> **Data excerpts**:
··········

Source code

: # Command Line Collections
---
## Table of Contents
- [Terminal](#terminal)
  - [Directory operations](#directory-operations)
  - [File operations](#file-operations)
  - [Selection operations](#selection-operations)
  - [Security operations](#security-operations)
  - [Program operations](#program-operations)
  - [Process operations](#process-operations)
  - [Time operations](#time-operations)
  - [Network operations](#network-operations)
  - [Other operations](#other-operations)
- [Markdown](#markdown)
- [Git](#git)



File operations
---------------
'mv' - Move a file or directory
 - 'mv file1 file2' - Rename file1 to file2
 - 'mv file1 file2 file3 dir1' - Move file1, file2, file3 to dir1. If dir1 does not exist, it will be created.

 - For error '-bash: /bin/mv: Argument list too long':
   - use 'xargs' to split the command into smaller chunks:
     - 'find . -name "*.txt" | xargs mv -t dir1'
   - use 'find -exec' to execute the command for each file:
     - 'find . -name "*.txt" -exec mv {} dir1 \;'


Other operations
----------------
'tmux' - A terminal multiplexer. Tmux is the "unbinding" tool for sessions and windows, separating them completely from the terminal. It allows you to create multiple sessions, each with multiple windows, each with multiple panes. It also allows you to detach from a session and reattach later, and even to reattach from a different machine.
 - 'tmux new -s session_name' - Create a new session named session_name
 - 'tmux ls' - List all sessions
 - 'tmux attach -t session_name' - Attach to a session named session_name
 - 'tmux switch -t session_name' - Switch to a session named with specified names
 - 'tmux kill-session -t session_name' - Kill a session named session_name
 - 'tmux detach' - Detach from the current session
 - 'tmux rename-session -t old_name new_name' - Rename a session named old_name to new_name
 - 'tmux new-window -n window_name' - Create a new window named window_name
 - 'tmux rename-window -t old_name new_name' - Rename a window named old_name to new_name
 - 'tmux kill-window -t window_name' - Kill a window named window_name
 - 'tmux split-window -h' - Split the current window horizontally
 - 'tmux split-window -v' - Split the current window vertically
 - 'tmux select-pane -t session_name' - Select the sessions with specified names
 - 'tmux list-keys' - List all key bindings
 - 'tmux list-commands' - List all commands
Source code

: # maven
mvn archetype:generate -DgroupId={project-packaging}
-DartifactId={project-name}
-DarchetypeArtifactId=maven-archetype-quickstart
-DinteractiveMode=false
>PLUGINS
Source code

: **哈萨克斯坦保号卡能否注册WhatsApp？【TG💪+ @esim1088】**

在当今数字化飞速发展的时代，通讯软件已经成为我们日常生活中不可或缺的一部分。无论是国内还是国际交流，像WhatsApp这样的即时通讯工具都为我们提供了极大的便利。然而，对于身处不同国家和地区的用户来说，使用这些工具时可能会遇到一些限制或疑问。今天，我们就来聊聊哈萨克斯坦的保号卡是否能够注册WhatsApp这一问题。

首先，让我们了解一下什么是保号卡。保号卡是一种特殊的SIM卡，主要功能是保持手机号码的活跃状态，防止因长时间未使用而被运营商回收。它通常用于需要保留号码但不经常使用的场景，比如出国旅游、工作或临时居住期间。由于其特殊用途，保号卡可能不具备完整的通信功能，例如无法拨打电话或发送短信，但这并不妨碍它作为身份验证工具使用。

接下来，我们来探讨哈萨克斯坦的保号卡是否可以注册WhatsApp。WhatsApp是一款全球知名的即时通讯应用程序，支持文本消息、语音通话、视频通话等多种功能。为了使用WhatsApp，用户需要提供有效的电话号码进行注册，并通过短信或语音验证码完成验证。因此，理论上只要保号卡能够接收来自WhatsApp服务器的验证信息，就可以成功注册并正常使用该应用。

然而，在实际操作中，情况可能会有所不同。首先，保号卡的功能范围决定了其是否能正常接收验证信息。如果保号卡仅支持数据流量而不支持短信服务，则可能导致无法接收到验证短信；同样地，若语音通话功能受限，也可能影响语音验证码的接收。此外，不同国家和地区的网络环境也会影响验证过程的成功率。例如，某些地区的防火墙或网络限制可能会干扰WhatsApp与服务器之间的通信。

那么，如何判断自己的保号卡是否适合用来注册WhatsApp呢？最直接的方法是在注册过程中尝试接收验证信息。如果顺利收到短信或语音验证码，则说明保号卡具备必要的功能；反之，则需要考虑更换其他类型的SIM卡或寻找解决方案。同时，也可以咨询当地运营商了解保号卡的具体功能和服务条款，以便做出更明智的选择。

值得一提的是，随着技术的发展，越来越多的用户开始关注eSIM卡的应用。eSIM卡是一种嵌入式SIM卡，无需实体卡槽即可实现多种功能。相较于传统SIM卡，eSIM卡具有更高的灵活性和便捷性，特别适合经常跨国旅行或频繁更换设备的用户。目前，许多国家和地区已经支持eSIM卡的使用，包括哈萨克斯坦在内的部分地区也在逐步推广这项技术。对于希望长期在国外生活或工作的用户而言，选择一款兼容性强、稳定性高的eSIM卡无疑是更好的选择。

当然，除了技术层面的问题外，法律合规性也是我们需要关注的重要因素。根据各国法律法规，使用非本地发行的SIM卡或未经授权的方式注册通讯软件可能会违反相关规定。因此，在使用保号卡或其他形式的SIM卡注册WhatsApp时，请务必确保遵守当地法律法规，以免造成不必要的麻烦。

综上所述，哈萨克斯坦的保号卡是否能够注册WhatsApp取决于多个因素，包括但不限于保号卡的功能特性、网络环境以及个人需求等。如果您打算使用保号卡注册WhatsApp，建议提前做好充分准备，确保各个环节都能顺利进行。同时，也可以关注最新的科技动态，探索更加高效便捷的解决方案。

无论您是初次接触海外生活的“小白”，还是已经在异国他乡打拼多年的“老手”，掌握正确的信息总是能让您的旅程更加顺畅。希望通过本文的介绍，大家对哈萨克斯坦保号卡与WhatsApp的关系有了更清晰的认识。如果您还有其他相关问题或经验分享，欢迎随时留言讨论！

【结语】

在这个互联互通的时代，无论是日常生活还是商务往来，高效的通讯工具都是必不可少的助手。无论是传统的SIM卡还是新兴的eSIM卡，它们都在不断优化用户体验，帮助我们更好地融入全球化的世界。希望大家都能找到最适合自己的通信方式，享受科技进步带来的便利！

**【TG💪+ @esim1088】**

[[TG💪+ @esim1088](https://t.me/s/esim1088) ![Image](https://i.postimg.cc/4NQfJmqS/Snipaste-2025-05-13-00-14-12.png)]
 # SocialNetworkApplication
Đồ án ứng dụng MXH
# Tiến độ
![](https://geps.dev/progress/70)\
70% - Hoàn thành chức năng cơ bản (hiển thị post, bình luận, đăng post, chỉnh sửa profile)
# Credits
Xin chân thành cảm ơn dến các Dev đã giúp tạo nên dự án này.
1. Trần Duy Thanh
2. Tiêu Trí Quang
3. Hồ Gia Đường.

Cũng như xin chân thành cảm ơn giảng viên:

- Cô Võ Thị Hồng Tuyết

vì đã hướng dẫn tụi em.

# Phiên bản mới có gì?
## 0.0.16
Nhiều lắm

··········

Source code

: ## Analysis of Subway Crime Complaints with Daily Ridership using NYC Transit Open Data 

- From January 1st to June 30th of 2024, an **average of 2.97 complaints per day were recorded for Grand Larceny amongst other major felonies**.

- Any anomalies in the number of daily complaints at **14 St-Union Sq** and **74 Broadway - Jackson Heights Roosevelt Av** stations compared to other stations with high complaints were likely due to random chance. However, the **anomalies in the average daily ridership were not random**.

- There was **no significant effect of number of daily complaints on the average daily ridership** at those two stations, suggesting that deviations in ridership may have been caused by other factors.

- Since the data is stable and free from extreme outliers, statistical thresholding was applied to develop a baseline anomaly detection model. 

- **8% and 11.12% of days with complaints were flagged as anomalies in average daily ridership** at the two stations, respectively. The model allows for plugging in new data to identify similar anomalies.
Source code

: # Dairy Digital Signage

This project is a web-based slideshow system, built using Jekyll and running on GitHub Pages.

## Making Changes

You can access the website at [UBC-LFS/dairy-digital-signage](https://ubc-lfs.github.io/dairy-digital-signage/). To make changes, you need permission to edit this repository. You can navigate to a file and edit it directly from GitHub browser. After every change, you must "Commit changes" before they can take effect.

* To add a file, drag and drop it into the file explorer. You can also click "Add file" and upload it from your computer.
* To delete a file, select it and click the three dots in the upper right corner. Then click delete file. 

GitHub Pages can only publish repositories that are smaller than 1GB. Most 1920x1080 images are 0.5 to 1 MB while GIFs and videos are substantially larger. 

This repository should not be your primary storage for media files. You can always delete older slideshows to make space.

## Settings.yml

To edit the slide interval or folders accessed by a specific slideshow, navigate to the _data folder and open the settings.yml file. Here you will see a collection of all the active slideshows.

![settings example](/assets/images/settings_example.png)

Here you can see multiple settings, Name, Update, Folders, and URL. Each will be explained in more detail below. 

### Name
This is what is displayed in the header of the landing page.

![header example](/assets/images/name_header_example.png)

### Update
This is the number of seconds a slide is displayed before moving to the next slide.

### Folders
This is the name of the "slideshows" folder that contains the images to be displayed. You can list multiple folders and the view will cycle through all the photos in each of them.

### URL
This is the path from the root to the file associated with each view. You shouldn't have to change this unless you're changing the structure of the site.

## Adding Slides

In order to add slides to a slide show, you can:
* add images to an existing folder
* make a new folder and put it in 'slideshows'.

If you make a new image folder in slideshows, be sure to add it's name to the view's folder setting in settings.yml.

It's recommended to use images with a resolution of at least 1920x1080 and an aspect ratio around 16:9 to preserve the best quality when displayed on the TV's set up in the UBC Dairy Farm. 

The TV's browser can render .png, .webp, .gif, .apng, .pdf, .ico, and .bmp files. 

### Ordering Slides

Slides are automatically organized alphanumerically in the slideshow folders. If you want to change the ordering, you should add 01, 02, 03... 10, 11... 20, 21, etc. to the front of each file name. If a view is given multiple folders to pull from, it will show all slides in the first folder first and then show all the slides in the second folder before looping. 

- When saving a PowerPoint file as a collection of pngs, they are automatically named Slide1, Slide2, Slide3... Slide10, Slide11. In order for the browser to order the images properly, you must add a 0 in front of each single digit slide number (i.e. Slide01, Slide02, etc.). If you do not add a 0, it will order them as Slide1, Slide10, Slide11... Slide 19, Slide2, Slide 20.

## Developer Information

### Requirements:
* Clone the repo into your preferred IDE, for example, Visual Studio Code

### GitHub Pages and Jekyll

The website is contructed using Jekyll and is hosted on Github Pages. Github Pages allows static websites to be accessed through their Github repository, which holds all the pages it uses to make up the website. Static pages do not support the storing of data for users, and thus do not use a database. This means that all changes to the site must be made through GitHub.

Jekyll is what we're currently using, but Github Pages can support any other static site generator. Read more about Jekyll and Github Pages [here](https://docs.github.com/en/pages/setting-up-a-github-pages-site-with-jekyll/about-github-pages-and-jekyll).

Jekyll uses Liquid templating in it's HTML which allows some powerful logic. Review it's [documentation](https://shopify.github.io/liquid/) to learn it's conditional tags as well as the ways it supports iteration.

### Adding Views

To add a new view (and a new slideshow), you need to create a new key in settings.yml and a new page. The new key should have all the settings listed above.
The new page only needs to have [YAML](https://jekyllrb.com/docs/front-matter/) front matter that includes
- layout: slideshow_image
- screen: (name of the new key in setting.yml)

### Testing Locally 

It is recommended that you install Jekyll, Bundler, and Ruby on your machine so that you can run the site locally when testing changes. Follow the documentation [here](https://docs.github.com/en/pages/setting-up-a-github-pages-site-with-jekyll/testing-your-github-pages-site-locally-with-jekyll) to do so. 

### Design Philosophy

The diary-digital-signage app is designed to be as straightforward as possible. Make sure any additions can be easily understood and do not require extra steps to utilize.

··········

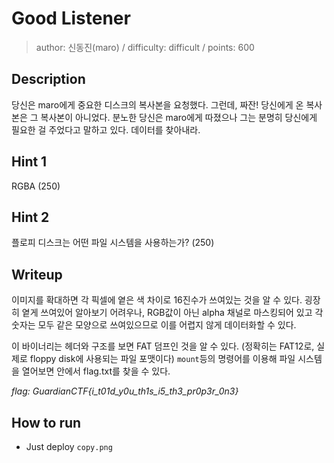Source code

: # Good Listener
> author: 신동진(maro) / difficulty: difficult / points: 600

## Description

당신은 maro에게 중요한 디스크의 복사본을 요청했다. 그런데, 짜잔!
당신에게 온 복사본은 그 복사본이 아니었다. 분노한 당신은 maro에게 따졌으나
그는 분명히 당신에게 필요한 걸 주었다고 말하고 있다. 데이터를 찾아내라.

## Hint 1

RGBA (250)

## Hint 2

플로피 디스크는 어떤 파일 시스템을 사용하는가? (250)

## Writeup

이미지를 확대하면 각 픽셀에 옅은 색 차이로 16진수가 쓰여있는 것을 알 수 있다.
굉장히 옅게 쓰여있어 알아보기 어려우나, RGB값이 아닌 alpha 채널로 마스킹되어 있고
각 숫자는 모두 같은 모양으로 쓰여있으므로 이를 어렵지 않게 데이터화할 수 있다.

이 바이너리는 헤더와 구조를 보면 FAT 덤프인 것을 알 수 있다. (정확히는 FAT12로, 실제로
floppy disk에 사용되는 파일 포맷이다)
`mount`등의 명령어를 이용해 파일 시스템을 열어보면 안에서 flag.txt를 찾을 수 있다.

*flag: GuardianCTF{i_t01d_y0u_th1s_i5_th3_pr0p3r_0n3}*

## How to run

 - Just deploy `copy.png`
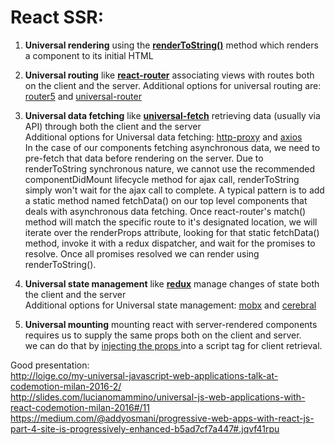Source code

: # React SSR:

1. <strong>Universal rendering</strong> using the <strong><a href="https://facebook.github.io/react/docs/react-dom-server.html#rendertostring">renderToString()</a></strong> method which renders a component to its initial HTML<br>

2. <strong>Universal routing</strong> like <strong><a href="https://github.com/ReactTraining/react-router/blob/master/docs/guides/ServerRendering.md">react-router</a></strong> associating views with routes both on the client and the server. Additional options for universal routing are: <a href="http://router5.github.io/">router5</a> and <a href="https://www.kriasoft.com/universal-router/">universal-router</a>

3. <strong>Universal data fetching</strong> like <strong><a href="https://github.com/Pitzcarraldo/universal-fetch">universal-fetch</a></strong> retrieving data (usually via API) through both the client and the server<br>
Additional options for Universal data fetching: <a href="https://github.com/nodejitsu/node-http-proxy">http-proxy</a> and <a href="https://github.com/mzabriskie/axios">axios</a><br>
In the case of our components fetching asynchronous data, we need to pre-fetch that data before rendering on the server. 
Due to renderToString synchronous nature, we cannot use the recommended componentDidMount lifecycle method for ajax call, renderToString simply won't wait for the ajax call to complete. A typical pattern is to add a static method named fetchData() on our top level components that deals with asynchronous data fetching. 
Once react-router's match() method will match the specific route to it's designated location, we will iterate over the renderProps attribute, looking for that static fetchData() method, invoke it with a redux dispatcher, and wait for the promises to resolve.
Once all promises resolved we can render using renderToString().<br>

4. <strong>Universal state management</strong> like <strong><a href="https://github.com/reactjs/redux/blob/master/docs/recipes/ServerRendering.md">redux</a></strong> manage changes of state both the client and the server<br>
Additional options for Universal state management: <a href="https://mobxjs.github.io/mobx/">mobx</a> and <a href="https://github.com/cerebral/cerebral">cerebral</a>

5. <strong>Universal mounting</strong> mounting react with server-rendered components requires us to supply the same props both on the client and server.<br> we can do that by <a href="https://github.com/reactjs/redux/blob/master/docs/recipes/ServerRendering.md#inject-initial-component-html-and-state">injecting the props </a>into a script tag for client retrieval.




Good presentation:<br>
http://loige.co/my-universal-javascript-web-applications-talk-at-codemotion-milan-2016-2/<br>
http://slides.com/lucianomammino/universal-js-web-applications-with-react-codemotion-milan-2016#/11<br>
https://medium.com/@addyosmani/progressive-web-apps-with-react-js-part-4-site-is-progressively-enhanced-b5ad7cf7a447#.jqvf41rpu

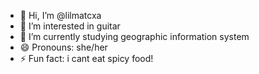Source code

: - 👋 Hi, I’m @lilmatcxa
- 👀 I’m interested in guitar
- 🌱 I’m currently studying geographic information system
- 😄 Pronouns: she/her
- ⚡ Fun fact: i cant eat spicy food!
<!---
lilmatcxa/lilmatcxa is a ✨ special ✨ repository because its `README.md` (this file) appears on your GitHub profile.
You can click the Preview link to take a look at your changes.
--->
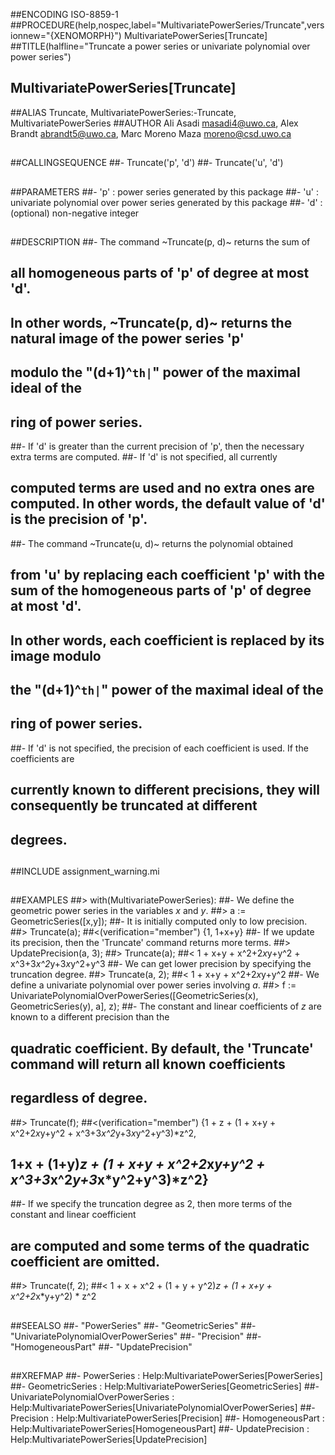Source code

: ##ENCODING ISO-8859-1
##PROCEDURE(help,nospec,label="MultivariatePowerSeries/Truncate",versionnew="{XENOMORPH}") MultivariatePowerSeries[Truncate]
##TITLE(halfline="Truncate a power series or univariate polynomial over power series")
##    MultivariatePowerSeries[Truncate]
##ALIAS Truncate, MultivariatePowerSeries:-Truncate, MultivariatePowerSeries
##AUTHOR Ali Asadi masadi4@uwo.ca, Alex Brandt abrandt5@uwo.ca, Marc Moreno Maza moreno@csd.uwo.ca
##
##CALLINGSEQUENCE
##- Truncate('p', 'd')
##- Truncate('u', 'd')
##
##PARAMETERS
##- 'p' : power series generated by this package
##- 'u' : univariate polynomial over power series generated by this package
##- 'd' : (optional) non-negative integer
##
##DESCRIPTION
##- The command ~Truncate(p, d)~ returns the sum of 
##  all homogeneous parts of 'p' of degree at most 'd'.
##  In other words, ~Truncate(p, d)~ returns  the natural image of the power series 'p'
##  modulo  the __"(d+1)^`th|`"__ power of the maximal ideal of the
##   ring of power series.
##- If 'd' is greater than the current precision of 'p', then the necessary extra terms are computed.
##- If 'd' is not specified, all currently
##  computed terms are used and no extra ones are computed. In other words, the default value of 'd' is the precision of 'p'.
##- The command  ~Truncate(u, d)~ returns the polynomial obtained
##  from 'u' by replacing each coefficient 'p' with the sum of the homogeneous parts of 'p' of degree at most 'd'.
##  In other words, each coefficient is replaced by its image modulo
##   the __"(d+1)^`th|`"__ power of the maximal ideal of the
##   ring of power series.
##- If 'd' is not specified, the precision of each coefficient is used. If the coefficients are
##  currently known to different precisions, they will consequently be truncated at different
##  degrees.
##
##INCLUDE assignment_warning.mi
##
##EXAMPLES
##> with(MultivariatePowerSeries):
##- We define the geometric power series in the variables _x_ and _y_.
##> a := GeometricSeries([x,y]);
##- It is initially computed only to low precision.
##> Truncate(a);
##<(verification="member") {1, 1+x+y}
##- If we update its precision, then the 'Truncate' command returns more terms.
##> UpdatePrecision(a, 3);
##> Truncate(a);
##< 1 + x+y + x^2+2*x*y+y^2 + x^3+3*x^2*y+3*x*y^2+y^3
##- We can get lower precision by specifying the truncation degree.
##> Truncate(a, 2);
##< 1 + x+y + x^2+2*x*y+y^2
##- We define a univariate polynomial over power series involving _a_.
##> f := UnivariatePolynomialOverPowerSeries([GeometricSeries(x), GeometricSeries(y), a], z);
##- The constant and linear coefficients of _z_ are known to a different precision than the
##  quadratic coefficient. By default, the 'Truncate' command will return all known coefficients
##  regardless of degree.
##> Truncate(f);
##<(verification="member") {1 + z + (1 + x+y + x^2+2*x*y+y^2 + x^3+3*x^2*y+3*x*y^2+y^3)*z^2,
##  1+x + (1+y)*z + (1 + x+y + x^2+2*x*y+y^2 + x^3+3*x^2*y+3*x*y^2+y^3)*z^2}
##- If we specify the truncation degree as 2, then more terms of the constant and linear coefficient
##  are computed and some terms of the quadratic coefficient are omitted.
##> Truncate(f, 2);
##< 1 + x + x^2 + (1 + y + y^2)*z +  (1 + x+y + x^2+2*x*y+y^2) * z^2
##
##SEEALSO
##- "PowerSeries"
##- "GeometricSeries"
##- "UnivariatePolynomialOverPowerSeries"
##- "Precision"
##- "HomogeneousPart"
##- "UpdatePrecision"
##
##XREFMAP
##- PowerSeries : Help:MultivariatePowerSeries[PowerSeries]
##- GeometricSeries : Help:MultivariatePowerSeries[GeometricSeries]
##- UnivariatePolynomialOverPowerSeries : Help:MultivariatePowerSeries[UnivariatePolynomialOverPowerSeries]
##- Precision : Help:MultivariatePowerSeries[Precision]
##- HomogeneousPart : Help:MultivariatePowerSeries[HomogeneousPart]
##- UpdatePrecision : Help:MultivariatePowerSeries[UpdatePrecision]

··········

> **Directions for this task**: In the entries above, find each line that has the word "extra". Copy it.

> **Result below**:
The diary-digital-signage app is designed to be as straightforward as possible. Make sure any additions can be easily understood and do not require extra steps to utilize.
##- If 'd' is greater than the current precision of 'p', then the necessary extra terms are computed.
##  computed terms are used and no extra ones are computed. In other words, the default value of 'd' is the precision of 'p'.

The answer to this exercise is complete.